Virtual vigils, streamed live on Facebook.
Websites that collate the names and photos of the dead.
Video projections of those we have lost, shining onto building facades.
In the absence of collective public gatherings, people are coming up with new ways to memorialize those who have died from COVID-19.
Perhaps the simplest, most essential gesture is to say their names.
In a recent 24-hour virtual vigil streamed live on Facebook, volunteers read out thousands of names, in an excruciating litany of loss.
Naming the dead has become a familiar ritual in other national tragedies, a recitation usually voiced in large, cathartic public gatherings.
This time, the names were read by people sitting alone, in kitchens and bedrooms, looking into a webcam.
A tree of loss
On a walnut farm in Ballard, Calif., Anne Guynn has created her own personal memorial. Each week, she goes out into her family's orchard, climbs a ladder into one of the walnut trees and hangs garlands of colorful paper hearts she has cut out and strung: one heart for each of the nearly 4,000 Californians who have died from COVID-19.
"It looks like a weeping willow a little bit with all of these dangling hearts, and that's appropriate to me," Guynn says. "I'm really very committed to doing this, and I know we probably have a year or more; who knows how long we're going?"
For those not directly touched by the virus, Guynn says, "it's easy to feel like it's not really happening, or to disconnect from it. This is a way to say, 'No, it's happening.' And each heart is not just one person, but a whole family connected to that one person who is gone."
Guynn and her family have set up a bench under the festooned walnut tree so that people driving by can stop, sit and reflect.
"The wind has blown a lot of the hearts off, so they're scattered throughout the orchard, and I'll find little colored hearts everywhere," she says. "We'll be harvesting for years to come, and we'll see hearts come through our harvesting plant, which will be a reminder of what we've all been through."
An urban memorial
On a recent Friday night in what would typically be, pre-COVID, a bustling neighborhood in Washington, D.C., video artist Robin Bell fired up a projector, sending a beam of light out of his apartment window.
Projected onto the brick wall of a Subway sandwich shop across the street appeared the words "Covid Memorial."
Below them scrolled a slideshow of faces of COVID-19 victims, along with messages their loved ones had posted on social media — messages mourning the loss of their Uncle Rudy, or Auntie Joyce, or cousin Jorel, whose smiling faces flashed into the night, and vanished.

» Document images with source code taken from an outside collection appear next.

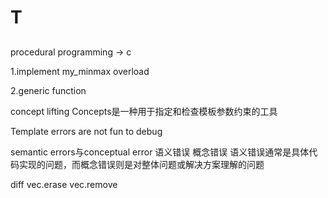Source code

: # T

## 

procedural programming -> c

1.implement my_minmax
overload

2.generic function

concept lifting
Concepts是一种用于指定和检查模板参数约束的工具

Template errors are not fun to debug

semantic errors与conceptual error
语义错误 概念错误
语义错误通常是具体代码实现的问题，而概念错误则是对整体问题或解决方案理解的问题

diff vec.erase vec.remove
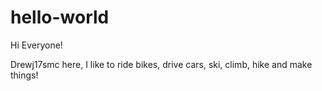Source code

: # hello-world
Hi Everyone!

Drewj17smc here, I like to ride bikes, drive cars, ski, climb, hike and make things!
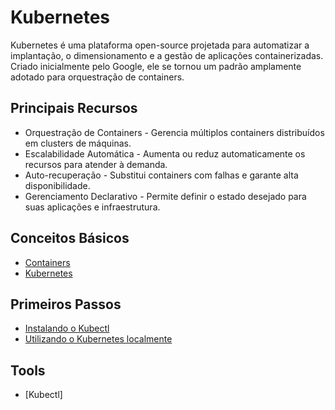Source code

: # Kubernetes

Kubernetes é uma plataforma open-source projetada para automatizar a implantação, o dimensionamento e a gestão de aplicações containerizadas. Criado inicialmente pelo Google, ele se tornou um padrão amplamente adotado para orquestração de containers.

## Principais Recursos

- Orquestração de Containers - Gerencia múltiplos containers distribuídos em clusters de máquinas.
- Escalabilidade Automática - Aumenta ou reduz automaticamente os recursos para atender à demanda.
- Auto-recuperação - Substitui containers com falhas e garante alta disponibilidade.
- Gerenciamento Declarativo - Permite definir o estado desejado para suas aplicações e infraestrutura.

## Conceitos Básicos

- [Containers](/DevOps/Kubernetes/Containers.md)
- [Kubernetes](/DevOps/Kubernetes/Kubernetes.md)

## Primeiros Passos

- [Instalando o Kubectl](/DevOps/Kubernetes/instalando_kubectl.md)
- [Utilizando o Kubernetes localmente](/DevOps/Kubernetes/kubernetes_local.md)

## Tools
- [Kubectl]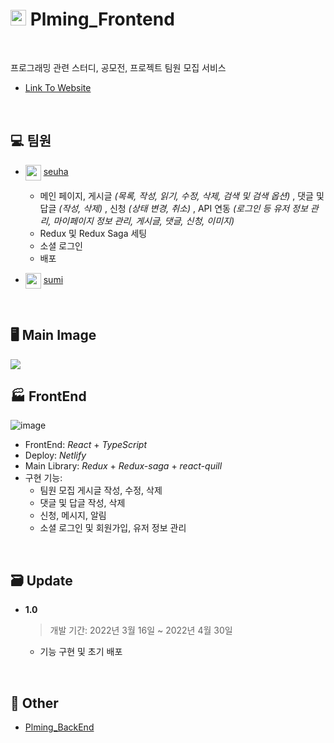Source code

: # <img src="https://user-images.githubusercontent.com/79067549/166219318-5b33edd7-0fc3-4e6a-a002-e4ccd1c0f174.png" width="25" height="25"> Plming_Frontend

</br>

프로그래밍 관련 스터디, 공모전, 프로젝트 팀원 모집 서비스
- [Link To Website](https://plming.netlify.app/)

</br>

## 💻 팀원

- <img src="https://avatars.githubusercontent.com/u/79067549?v=4" align="center" width="25" height="25"> [seuha](https://github.com/seuha516)
    - 메인 페이지, 게시글 *(목록, 작성, 읽기, 수정, 삭제, 검색 및 검색 옵션)* , 댓글 및 답글 *(작성, 삭제)* , 신청 *(상태 변경, 취소)* , API 연동 *(로그인 등 유저 정보 관리, 마이페이지 정보 관리, 게시글, 댓글, 신청, 이미지)*
    - Redux 및 Redux Saga 세팅
    - 소셜 로그인
    - 배포

- <img src="https://avatars.githubusercontent.com/u/49177223?v=4" align="center" width="25" height="25"> [sumi](https://github.com/sumi-0011)

</br>

## 🖥 Main Image
<img src="/src/assets/images/메인%20화면.gif"/>

</br>

## 🏭 FrontEnd
![image](https://user-images.githubusercontent.com/79067549/166221135-005f08bb-a794-4deb-b97c-eddae4dcc3e6.png)
- FrontEnd: _React_ + _TypeScript_
- Deploy: _Netlify_
- Main Library: _Redux_ + _Redux-saga_ + _react-quill_
- 구현 기능:
  - 팀원 모집 게시글 작성, 수정, 삭제
  - 댓글 및 답글 작성, 삭제
  - 신청, 메시지, 알림
  - 소셜 로그인 및 회원가입, 유저 정보 관리

</br>

## 🗃 Update
- **1.0**

  > 개발 기간: 2022년 3월 16일 ~ 2022년 4월 30일
  - 기능 구현 및 초기 배포

</br>

## 📝 Other
- [Plming_BackEnd](https://github.com/pgrm-study-website/Backend)
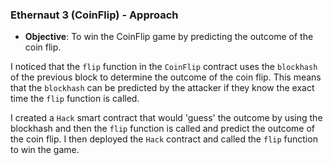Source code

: ### Ethernaut 3 (CoinFlip) - Approach
- **Objective**: To win the CoinFlip game by predicting the outcome of the coin flip.

I noticed that the `flip` function in the `CoinFlip` contract uses the `blockhash` of the previous block to determine the outcome of the coin flip. This means that the `blockhash` can be predicted by the attacker if they know the exact time the `flip` function is called.

I created a `Hack` smart contract that would 'guess' the outcome by using the blockhash and then the `flip` function is called and predict the outcome of the coin flip. I then deployed the `Hack` contract and called the `flip` function to win the game.

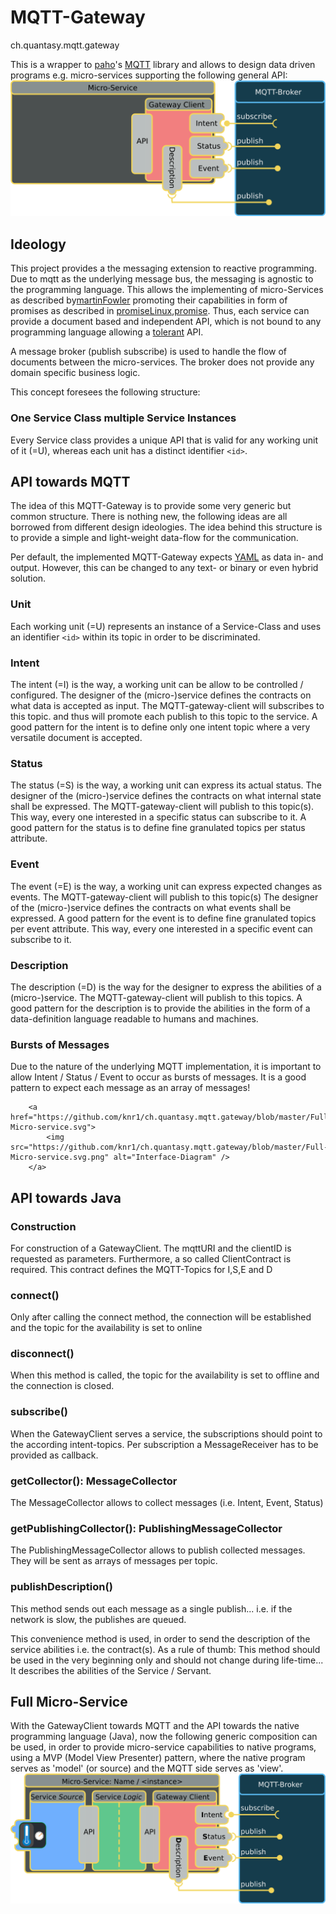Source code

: 

# MQTT-Gateway
ch.quantasy.mqtt.gateway

This is a wrapper to [paho]'s [MQTT] library and allows to design data driven programs e.g. micro-services supporting the following general API:
<a href="https://github.com/knr1/ch.quantasy.mqtt.gateway/blob/master/MqttGatewayClient.svg">
    <img src="https://github.com/knr1/ch.quantasy.mqtt.gateway/blob/master/MqttGatewayClient.svg.png" alt="Interface-Diagram" />
</a>

## Ideology

This project provides a the messaging extension to reactive programming.
 Due to mqtt as the underlying message bus, the messaging is agnostic to the programming language.
This allows the implementing of micro-Services as described by[martinFowler] promoting their capabilities in form of promises as described
 in [promiseLinux],[promise]. 
Thus, each service can provide a document based and independent API, which is not bound to any programming language allowing a [tolerant] API.

A message broker (publish subscribe) is used to handle the flow of documents between the micro-services. The broker does not provide any domain specific business logic.

This concept foresees the following structure:
### One Service Class multiple Service Instances
Every Service class provides a unique API that is valid for any working unit of it (=U), whereas each unit has a distinct identifier `<id>`.


## API towards MQTT
The idea of this MQTT-Gateway is to provide some very generic but common structure. There is nothing new, the following ideas are all borrowed from different design ideologies. The idea
behind this structure is to provide a simple and light-weight data-flow for the communication.

Per default, the implemented MQTT-Gateway expects [YAML] as data in- and output. However, this can be changed to any text- or binary or even hybrid solution.
### Unit
Each working unit (=U) represents an instance of a Service-Class and uses an identifier `<id>` within its topic in order to be discriminated.

### Intent
The intent (=I) is the way, a working unit can be allow to be controlled / configured.
The designer of the (micro-)service defines the contracts on what data is accepted as input. The MQTT-gateway-client will subscribes to this topic.
and thus will promote each publish to this topic to the service. A good pattern for the intent is to define only one intent topic where a very versatile document is accepted.

### Status
The status (=S) is the way, a working unit can express its actual status.
The designer of the (micro-)service defines the contracts on what internal state shall be expressed. The MQTT-gateway-client will publish to this topic(s).
This way, every one interested in a specific status can subscribe to it. A good pattern for the status is to define fine granulated topics per status attribute.

### Event
The event (=E) is the way, a working unit can express expected changes as events. The MQTT-gateway-client will publish to this topic(s)
The designer of the (micro-)service defines the contracts on what events shall be expressed. A good pattern for the event is to define fine granulated topics per event attribute.
This way, every one interested in a specific event can subscribe to it.

### Description
The description (=D) is the way for the designer to express the abilities of a (micro-)service. The MQTT-gateway-client will publish to this topics. A good pattern for the description is
to provide the abilities in the form of a data-definition language readable to humans and machines.

### Bursts of Messages
Due to the nature of the underlying MQTT implementation, it is important to allow Intent / Status / Event to occur as bursts of messages. It is a good pattern to
expect each message as an array of messages!

        <a href="https://github.com/knr1/ch.quantasy.mqtt.gateway/blob/master/Full-Micro-service.svg">
            <img src="https://github.com/knr1/ch.quantasy.mqtt.gateway/blob/master/Full-Micro-service.svg.png" alt="Interface-Diagram" />
        </a>

## API towards Java
### Construction
For construction of a GatewayClient. The mqttURI and the clientID is requested as parameters. 
Furthermore, a so called ClientContract is required. This contract defines the MQTT-Topics for I,S,E and D

### connect()
Only after calling the connect method, the connection will be established and the topic for the availability is set to online

### disconnect()
When this method is called, the topic for the availability is set to offline and the connection is closed.

### subscribe()
When the GatewayClient serves a service, the subscriptions should point to the according intent-topics.
Per subscription a MessageReceiver has to be provided as callback.

### getCollector(): MessageCollector
The MessageCollector allows to collect messages (i.e. Intent, Event, Status)

### getPublishingCollector(): PublishingMessageCollector
The PublishingMessageCollector allows to publish collected messages. They will be sent as arrays of messages per topic.

### publishDescription()
This method sends out each message as a single publish... i.e. if the network is slow, the publishes are queued.

This convenience method is used, in order to send the description of the service abilities i.e. the contract(s). As a rule of thumb:
This method should be used in the very beginning only and should not change during life-time... It describes the abilities of the Service / Servant.


## Full Micro-Service
With the GatewayClient towards MQTT and the API towards the native programming language (Java), now the following generic composition can be used, in order to
provide micro-service capabilities to native programs, using a MVP (Model View Presenter) pattern, where the native program serves as 'model' (or source) and the MQTT side serves as 'view'. 
        <a href="https://github.com/knr1/ch.quantasy.mqtt.gateway/blob/master/Micro-service.svg">
            <img src="https://github.com/knr1/ch.quantasy.mqtt.gateway/blob/master/Micro-service.svg.png" alt="Micro-service-Diagram" />
        </a>



[paho]: <https://github.com/eclipse/paho.mqtt.java>
[YAML]: <https://en.wikipedia.org/wiki/YAML>
[MQTT]: <http://mqtt.org/>
[TiMqWay.jar]: <https://prof.hti.bfh.ch/knr1/TiMqWay.jar>
[d3Viewer]: <https://github.com/hardillb/d3-MQTT-Topic-Tree>
[micro-service]: <https://en.wikipedia.org/wiki/Microservices>
[martinFowler]: <https://martinfowler.com/articles/microservices.html>
[promiseLinux]: <http://www.linuxjournal.com/content/promise-theory%E2%80%94what-it>
[promise]: <http://markburgess.org/BookOfPromises.pdf>
[contract]: <https://en.wikipedia.org/wiki/Design_by_contract>
[tolerant]: <https://martinfowler.com/bliki/TolerantReader.html>


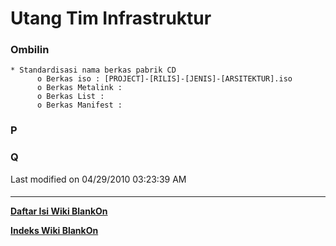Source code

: # Utang Tim Infrastruktur
### Ombilin
    * Standardisasi nama berkas pabrik CD
          o Berkas iso : [PROJECT]-[RILIS]-[JENIS]-[ARSITEKTUR].iso
          o Berkas Metalink :
          o Berkas List :
          o Berkas Manifest :
### P
### Q
Last modified on 04/29/2010 03:23:39 AM
#### 
    
 
 
 
 
 
---
[**Daftar Isi Wiki BlankOn**](/DaftarIsi/README.md)
 
[**Indeks Wiki BlankOn**](/Indeks.md)
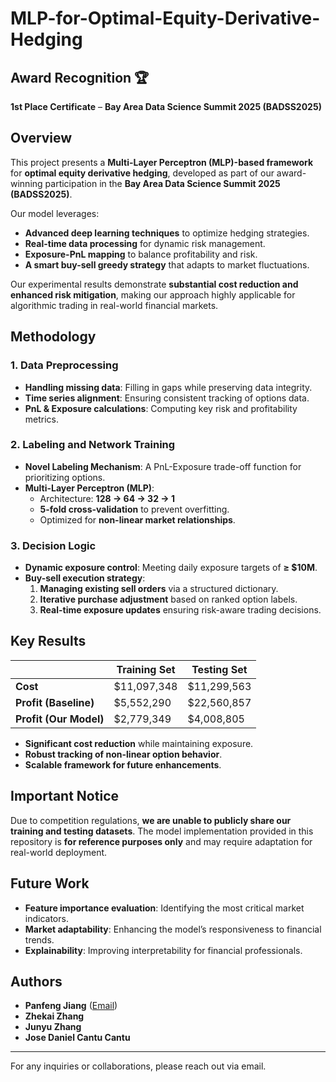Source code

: # MLP-for-Optimal-Equity-Derivative-Hedging
## Award Recognition 🏆
**1st Place Certificate** – **Bay Area Data Science Summit 2025 (BADSS2025)** 

## Overview
This project presents a **Multi-Layer Perceptron (MLP)-based framework** for **optimal equity derivative hedging**, developed as part of our award-winning participation in the **Bay Area Data Science Summit 2025 (BADSS2025)**. 

Our model leverages:
- **Advanced deep learning techniques** to optimize hedging strategies.
- **Real-time data processing** for dynamic risk management.
- **Exposure-PnL mapping** to balance profitability and risk.
- **A smart buy-sell greedy strategy** that adapts to market fluctuations.

Our experimental results demonstrate **substantial cost reduction and enhanced risk mitigation**, making our approach highly applicable for algorithmic trading in real-world financial markets.

## Methodology

### 1. Data Preprocessing
- **Handling missing data**: Filling in gaps while preserving data integrity.
- **Time series alignment**: Ensuring consistent tracking of options data.
- **PnL & Exposure calculations**: Computing key risk and profitability metrics.

### 2. Labeling and Network Training
- **Novel Labeling Mechanism**: A PnL-Exposure trade-off function for prioritizing options.
- **Multi-Layer Perceptron (MLP)**:
  - Architecture: **128 → 64 → 32 → 1**
  - **5-fold cross-validation** to prevent overfitting.
  - Optimized for **non-linear market relationships**.

### 3. Decision Logic
- **Dynamic exposure control**: Meeting daily exposure targets of **≥ $10M**.
- **Buy-sell execution strategy**:
  1. **Managing existing sell orders** via a structured dictionary.
  2. **Iterative purchase adjustment** based on ranked option labels.
  3. **Real-time exposure updates** ensuring risk-aware trading decisions.

## Key Results
|  | **Training Set** | **Testing Set** |
|-----------------|-----------------|-----------------|
| **Cost** | $11,097,348 | $11,299,563 |
| **Profit (Baseline)** | $5,552,290 | $22,560,857 |
| **Profit (Our Model)** | $2,779,349 | $4,008,805 |

- **Significant cost reduction** while maintaining exposure.
- **Robust tracking of non-linear option behavior**.
- **Scalable framework for future enhancements**.

## Important Notice
Due to competition regulations, **we are unable to publicly share our training and testing datasets**. The model implementation provided in this repository is **for reference purposes only** and may require adaptation for real-world deployment.

## Future Work
- **Feature importance evaluation**: Identifying the most critical market indicators.
- **Market adaptability**: Enhancing the model’s responsiveness to financial trends.
- **Explainability**: Improving interpretability for financial professionals.



## Authors
- **Panfeng Jiang** ([Email](mailto:jiangpf2022@berkeley.edu))
- **Zhekai Zhang**
- **Junyu Zhang**
- **Jose Daniel Cantu Cantu**

---
For any inquiries or collaborations, please reach out via email.
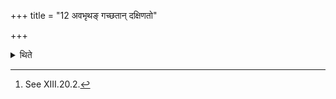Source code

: +++
title = "12 अवभृथङ् गच्छतान् दक्षिणतो"

+++

<details><summary>थिते</summary>

12. He goes by the south of those going for the Avabhr̥tha (-ritual).[^1]   

[^1]: See XIII.20.2. 
</details>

Those walking by, like neighborhood residents Sean Powers and Jina Kang, looked up and slowed down to take in the sight.
"There's a whole lot of tragedy that gets blended in the digital platform," Powers said, "and to see this going in your physical space is just a great reminder of the tragedy that we're living in."
"I'm seeing COVID-related news all day, which is very depressing," Kang said. "But in a way, seeing this feels like there's a community of support in this neighborhood."
That was the hope of the Covid Memorial's creator, Duncan Meisel, who launched the project out of his bedroom in Austin, Texas. It began as a digital archive of remembrances, and then expanded to include public video projections.
"There's something powerful about sharing those stories in public, off the Internet, that lends them a little more concreteness than just another post," Meisel says. "Y'know, we're drowning in posts right now."
We're drowning in numbers, too, he points out, constantly bombarded with coronavirus statistics, charts, graphs and exhortations to "flatten the curve."
Meisel hopes projects like his will reinforce our human connections, and remind us to take the steps needed to keep people safe. "I think it's harder to protect each other when we don't have a shared sense of what we've lost," he says.
In this time of stay-at-home orders and social distancing, our traditions of collective mourning have been upended. We are left to grieve and process loss largely on our own.
"In any other major national crisis, we would have a chance to mourn together," Meisel says. "Whether it's been a mass shooting or a terrorist attack, people can get together, they can lay flowers, they can light candles."
But now, he says, "we can't be together, and families who are losing people, they can't be together either, with their loved ones. I think that it really creates a deeper sense of trauma and loss, and people are searching for ways to make sense of what is an extremely traumatic event."
When Normina Nicotra of Jersey City, N.J., heard about Meisel's project, she submitted a tribute to her mother, Amihilda Menina: a registered nurse for more than 50 years who died of COVID-19 at age 76.
"I want so much for people to remember that she's not just a number," Nicotra says, "that she was actually important to so many people."
Nicotra worries that with so much attention focused on the latest coronavirus data, people may lose sight of the individual human toll. "It's just becoming a number for a lot of people," she says, "especially as people are sitting at home getting restless, and are so anxious for the economy to open back up again."
Now, as the U.S. death toll approaches 100,000, Nicotra can't stop thinking: What if we had responded sooner? What if the country had sheltered in place right away?
"I think about all those unnecessary deaths, and all the families that didn't get to say goodbye to their loved ones, and I think it's a failure," Nicotra says. "I think it's a hundred thousand completely preventable deaths."